There are those who have a history of having trouble wherever they go. The church is usually left in a mess as they move on. Again I refer to something brother Cogdill said, “A preacher can be in trouble once in a while and be right, but he cannot be in trouble all of the time and always be right.” I have learned that as the result of this a lot of moves take place. Moves cost money, so a lot of the Lord’s money is used to move preachers that could be used otherwise. Because of the attitude and disposition shown by some who preach some of the Lord’s money is wasted.
I remember a preacher who carried a brief case containing letters from people at places where he used to preach, praising him as a man and preacher. A preacher who used to preach where I serve as an elder, once asked me if he could use me as a reference. I told him he could, but then ma& this suggestion to him. Take a copy of the directory of this church and give to the brethren where you are interested in going and tell him to get in touch with anyone listed therein to find out about you. If one has conducted himself in the way a child of God should, he will not be afraid of what anyone would say about him. Isn’t that a better way than just picking out a few?
I heard a remark made at a debate a few years ago that went something like this. “Be careful of what you say around here because you might get written up in a paper, especially if you are in the first hundred preachers.” First of all I am uncertain who decides who are the first hundred preachers or who is the last hundred for that matter. Be that as it may, the statement says something. There are those who are just waiting to get an opportunity to pounce on someone who writes or says something that they don’t like. I have learned that some are “brotherhood keepers,” who seem to be more interested in keeping up with the brotherhood and give more interest to that than they do the local work where they are. If you want to know what is going on where and when just get in touch with them. I heard recently of a preacher who did not want to do any writing because he did not want to put anything in print that he might change his mind on later, and that some one might dig up what he had written before and raise a fuss about it. I don’t know about you, but I do not know everything in the Bible, I am still learning after all these years, and hope to continue to do so. Why is it some give the impression that they have always known everything?

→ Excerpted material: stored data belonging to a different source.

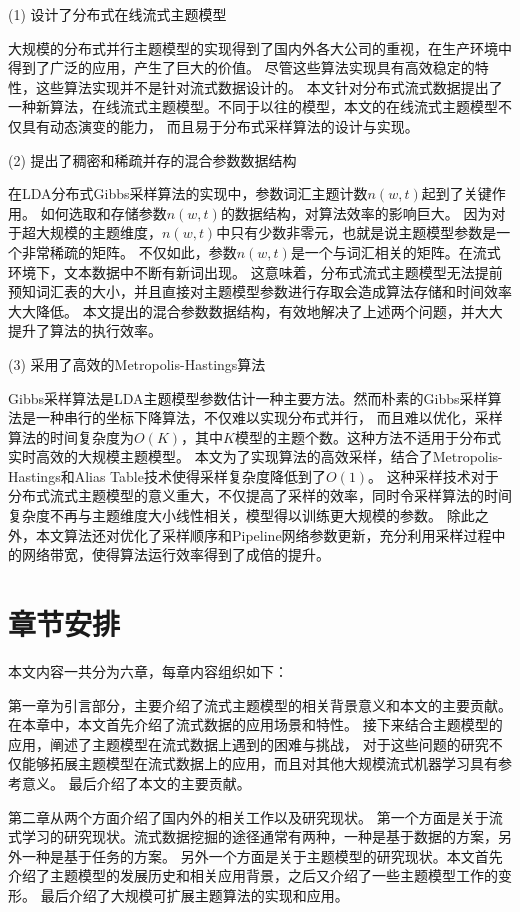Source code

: (1) 设计了分布式在线流式主题模型

大规模的分布式并行主题模型的实现得到了国内外各大公司的重视，在生产环境中得到了广泛的应用，产生了巨大的价值。
尽管这些算法实现具有高效稳定的特性，这些算法实现并不是针对流式数据设计的。
本文针对分布式流式数据提出了一种新算法，在线流式主题模型。不同于以往的模型，本文的在线流式主题模型不仅具有动态演变的能力，
而且易于分布式采样算法的设计与实现。%

(2) 提出了稠密和稀疏并存的混合参数数据结构

在LDA分布式Gibbs采样算法的实现中，参数词汇主题计数$n(w, t)$起到了关键作用。
如何选取和存储参数$n(w, t)$的数据结构，对算法效率的影响巨大。
因为对于超大规模的主题维度，$n(w,t)$中只有少数非零元，也就是说主题模型参数是一个非常稀疏的矩阵。
不仅如此，参数$n(w, t)$是一个与词汇相关的矩阵。在流式环境下，文本数据中不断有新词出现。
这意味着，分布式流式主题模型无法提前预知词汇表的大小，并且直接对主题模型参数进行存取会造成算法存储和时间效率大大降低。
本文提出的混合参数数据结构，有效地解决了上述两个问题，并大大提升了算法的执行效率。

(3) 采用了高效的Metropolis-Hastings算法

Gibbs采样算法是LDA主题模型参数估计一种主要方法。然而朴素的Gibbs采样算法是一种串行的坐标下降算法，不仅难以实现分布式并行，
而且难以优化，采样算法的时间复杂度为$O(K)$，其中$K$模型的主题个数。这种方法不适用于分布式实时高效的大规模主题模型。
本文为了实现算法的高效采样，结合了Metropolis-Hastings和Alias Table技术使得采样复杂度降低到了$O(1)$。
这种采样技术对于分布式流式主题模型的意义重大，不仅提高了采样的效率，同时令采样算法的时间复杂度不再与主题维度大小线性相关，模型得以训练更大规模的参数。
除此之外，本文算法还对优化了采样顺序和Pipeline网络参数更新，充分利用采样过程中的网络带宽，使得算法运行效率得到了成倍的提升。

\section{章节安排}
本文内容一共分为六章，每章内容组织如下：

第一章为引言部分，主要介绍了流式主题模型的相关背景意义和本文的主要贡献。
在本章中，本文首先介绍了流式数据的应用场景和特性。
接下来结合主题模型的应用，阐述了主题模型在流式数据上遇到的困难与挑战，
对于这些问题的研究不仅能够拓展主题模型在流式数据上的应用，而且对其他大规模流式机器学习具有参考意义。
最后介绍了本文的主要贡献。

第二章从两个方面介绍了国内外的相关工作以及研究现状。
第一个方面是关于流式学习的研究现状。流式数据挖掘的途径通常有两种，一种是基于数据的方案，另外一种是基于任务的方案。
另外一个方面是关于主题模型的研究现状。本文首先介绍了主题模型的发展历史和相关应用背景，之后又介绍了一些主题模型工作的变形。
最后介绍了大规模可扩展主题算法的实现和应用。

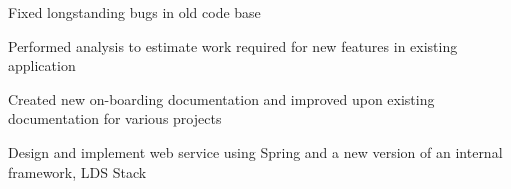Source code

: \documentclass[]{deedy-resume-openfont}
\begin{document}
\begin{minipage}[t]{0.66\textwidth}
\vspace{\topsep}
\begin{tightemize}
    \item Fixed longstanding bugs in old code base
    \item Performed analysis to estimate work required for new features in existing application
    \item Created new on-boarding documentation and improved upon existing documentation for various projects
    \item Design and implement web service using Spring and a new version of an internal framework, LDS Stack
\end{tightemize}
\sectionsep

\end{minipage} 
\end{document}
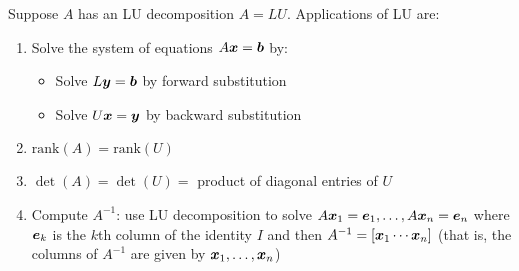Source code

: \begin{note} Suppose $A$ has an LU decomposition $A = LU$. Applications of LU are:
\begin{enumerate}
\item Solve the system of equations $A \boldsymbol{x} = \boldsymbol{b}$ by:
\begin{itemize}
\item Solve $L \boldsymbol{y} = \boldsymbol{b}$ by forward substitution
\item Solve $U \boldsymbol{x} = \boldsymbol{y}$ by backward substitution
\end{itemize} 
\item $\mathrm{rank}(A) = \mathrm{rank}(U)$
\item $\det(A) = \det(U) =$ product of diagonal entries of $U$
\item Compute $A^{-1}$: use LU decomposition to solve $A \boldsymbol{x}_1 = \boldsymbol{e}_1, \dots, A \boldsymbol{x}_n = \boldsymbol{e}_n$ where $\boldsymbol{e}_k$ is the $k$th column of the identity $I$ and then $A^{-1} = [\boldsymbol{x}_1 \cdots \boldsymbol{x}_n]$ (that is, the columns of $A^{-1}$ are given by $\boldsymbol{x}_1, \dots, \boldsymbol{x}_n$)
\end{enumerate}
\end{note}

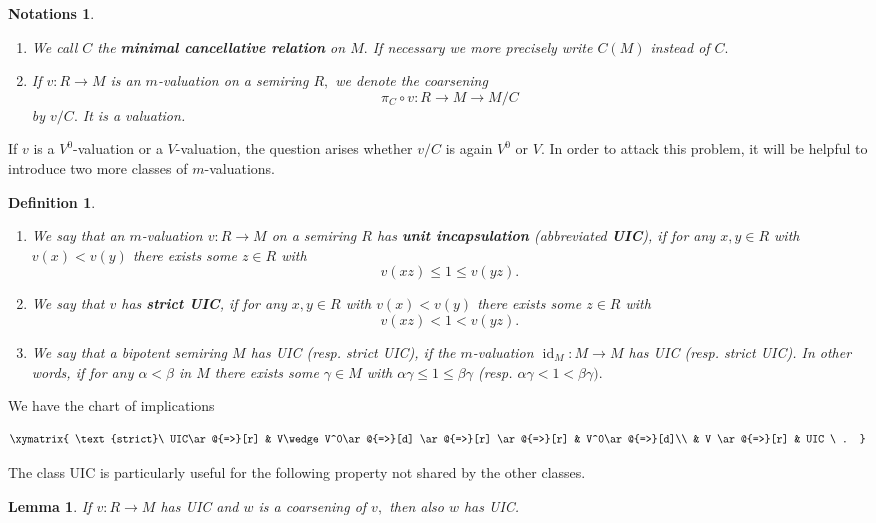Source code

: \documentclass [12pt,a4paper,reqno]{amsart}
\newtheorem{lemma}[thm]{Lemma}
\newtheorem{defn}[thm]{Definition}
\newtheorem{notations}[thm]{Notations}
\begin{document}
\begin{notations} $ $
\begin{enumerate}{{}}
    \item  We call $C$ the {\textbf{{minimal cancellative
relation}}} on $M.$ If necessary we more precisely write $C(M)$
instead of $C.$
    \item  If $v: R\to M$ is an $m$-valuation on a semiring $R,$ we
denote the coarsening
$$\pi_C\circ v: R\to M\to M/C$$
by $v/C.$ It is a valuation.
\end{enumerate}
\end{notations}

If $v$ is a $V^0$-valuation or a $V$-valuation, the question
arises whether $v/C$ is again $V^0$ or $V.$ In order to attack
this problem, it will be helpful to introduce two more classes of
$m$-valuations.

\begin{defn}\label{def2.3}  $ $
\begin{enumerate}{{}}
\item We say that an $m$-valuation $v: R\to M$ on a semiring $R$
has {\textbf{{unit incapsulation}}} (abbreviated {\textbf{{UIC}}}), if for any
$x,y\in R$ with $v(x)<v(y)$ there exists some $z\in R$ with
$$v(xz)\le 1\le v(yz).$$

\item We say that $v$ has {\textbf{{strict UIC}}}, if for any $x,y\in R$
with $v(x)<v(y)$ there exists some $z\in R$ with
$$v(xz)<1<v(yz).$$

\item  We say that a bipotent semiring $M$ has UIC (resp. strict
UIC), if the $m$-valuation ${\operatorname{id}}_M: M\to M$ has UIC (resp. strict
UIC). In other words, if for any ${\alpha} <{\beta} $ in $M$ there exists
some ${\gamma} \in M$ with ${\alpha} {\gamma} \le 1\le {\beta} {\gamma} $ (resp. ${\alpha} {\gamma}
<1<{\beta} {\gamma} ).$

\end{enumerate}
\end{defn}

We have the chart of implications

$$\xymatrix{
\text{strict}\ UIC\ar @{=>}[r] & V\wedge V^0\ar@{=>}[d] \ar
@{=>}[r] \ar
 @{=>}[r] & V^0\ar@{=>}[d]\\ & V
  \ar @{=>}[r]  & UIC \ .
 }$$

The class UIC is particularly useful for the following property
not shared by the other classes.

\begin{lemma}\label{lem2.4}
If $v: R\to M$ has UIC and $w$ is a coarsening of $v,$ then also
$w$ has UIC.\end{lemma}
\end{document}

Several years ago I was talking with the elders of a church that was looking for a preacher. They told me that in times past they had asked the preacher working with them not to preach on certain issues because the church there was not bothered with them. They went ahead to say that all of a sudden they were bothered with them and they were not ready to meet them and that, as the result, they almost lost the church to these issues, because they had not been taught the truth on those things. They said they had changed their mind and now wanted the preacher to teach on things that could come before that church. I have learned that preventative teaching is a must. The man who knows the truth is less likely to be turn aside than one who does not know the truth.
It has been my purpose to be helpful. If we can learn from the experiences of the past, then the future will be better.